Start of RECORD EXCERPTS
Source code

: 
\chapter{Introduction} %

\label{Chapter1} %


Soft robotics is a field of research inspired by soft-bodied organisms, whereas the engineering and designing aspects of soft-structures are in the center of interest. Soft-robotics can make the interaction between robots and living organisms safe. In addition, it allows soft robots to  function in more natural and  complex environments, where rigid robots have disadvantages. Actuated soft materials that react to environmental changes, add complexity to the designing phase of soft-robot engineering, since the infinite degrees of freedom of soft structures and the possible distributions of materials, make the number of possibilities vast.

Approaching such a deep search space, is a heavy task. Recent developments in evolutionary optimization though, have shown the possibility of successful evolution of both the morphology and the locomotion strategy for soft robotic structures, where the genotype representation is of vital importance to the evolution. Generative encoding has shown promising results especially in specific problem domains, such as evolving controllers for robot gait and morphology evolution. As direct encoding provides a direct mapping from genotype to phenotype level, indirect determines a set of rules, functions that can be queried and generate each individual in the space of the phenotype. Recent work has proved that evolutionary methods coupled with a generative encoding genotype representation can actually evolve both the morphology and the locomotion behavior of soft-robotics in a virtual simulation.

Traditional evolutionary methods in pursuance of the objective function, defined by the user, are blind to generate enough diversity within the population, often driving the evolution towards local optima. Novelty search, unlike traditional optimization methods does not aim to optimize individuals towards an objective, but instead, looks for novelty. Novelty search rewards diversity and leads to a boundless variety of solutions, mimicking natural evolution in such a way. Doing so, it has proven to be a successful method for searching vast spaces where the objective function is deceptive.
End of RECORD EXCERPTS
Start of RECORD EXCERPTS
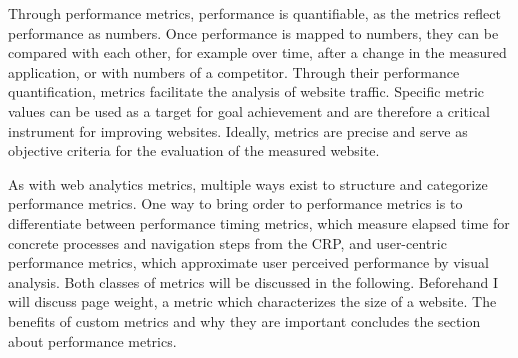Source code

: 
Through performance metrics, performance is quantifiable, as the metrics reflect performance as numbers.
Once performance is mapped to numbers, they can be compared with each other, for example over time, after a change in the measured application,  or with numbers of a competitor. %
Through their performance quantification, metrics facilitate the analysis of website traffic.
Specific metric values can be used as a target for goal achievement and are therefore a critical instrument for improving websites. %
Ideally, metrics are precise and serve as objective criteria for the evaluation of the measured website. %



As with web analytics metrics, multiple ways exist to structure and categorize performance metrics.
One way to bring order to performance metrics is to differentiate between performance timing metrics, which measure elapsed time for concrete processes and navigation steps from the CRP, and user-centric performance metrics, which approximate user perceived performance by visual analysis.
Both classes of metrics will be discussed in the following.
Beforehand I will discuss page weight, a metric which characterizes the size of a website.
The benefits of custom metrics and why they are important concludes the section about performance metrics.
End of RECORD EXCERPTS
Start of RECORD EXCERPTS
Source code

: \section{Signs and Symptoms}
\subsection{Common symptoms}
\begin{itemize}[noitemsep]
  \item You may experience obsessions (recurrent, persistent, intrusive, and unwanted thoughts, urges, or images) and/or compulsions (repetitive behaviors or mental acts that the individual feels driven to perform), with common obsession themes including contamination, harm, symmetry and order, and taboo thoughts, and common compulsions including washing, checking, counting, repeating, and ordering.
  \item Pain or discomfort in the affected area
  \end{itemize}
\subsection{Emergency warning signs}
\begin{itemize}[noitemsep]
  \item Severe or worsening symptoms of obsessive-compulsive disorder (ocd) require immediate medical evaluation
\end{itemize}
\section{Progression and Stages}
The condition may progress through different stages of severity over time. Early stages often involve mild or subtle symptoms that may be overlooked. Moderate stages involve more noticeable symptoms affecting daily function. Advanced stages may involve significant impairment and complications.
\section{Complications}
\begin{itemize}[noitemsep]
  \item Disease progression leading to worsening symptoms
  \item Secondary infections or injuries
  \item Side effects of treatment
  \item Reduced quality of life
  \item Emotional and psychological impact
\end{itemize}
End of RECORD EXCERPTS
WHAT YOU NEED TO DO » Give back, exactly as written, the stretch from the line with "Beforehand I will" through the line with "The benefits of", and no other lines from the records above.

ANSWER FOR THIS EXERCISE »
Beforehand I will discuss page weight, a metric which characterizes the size of a website.
The benefits of custom metrics and why they are important concludes the section about performance metrics.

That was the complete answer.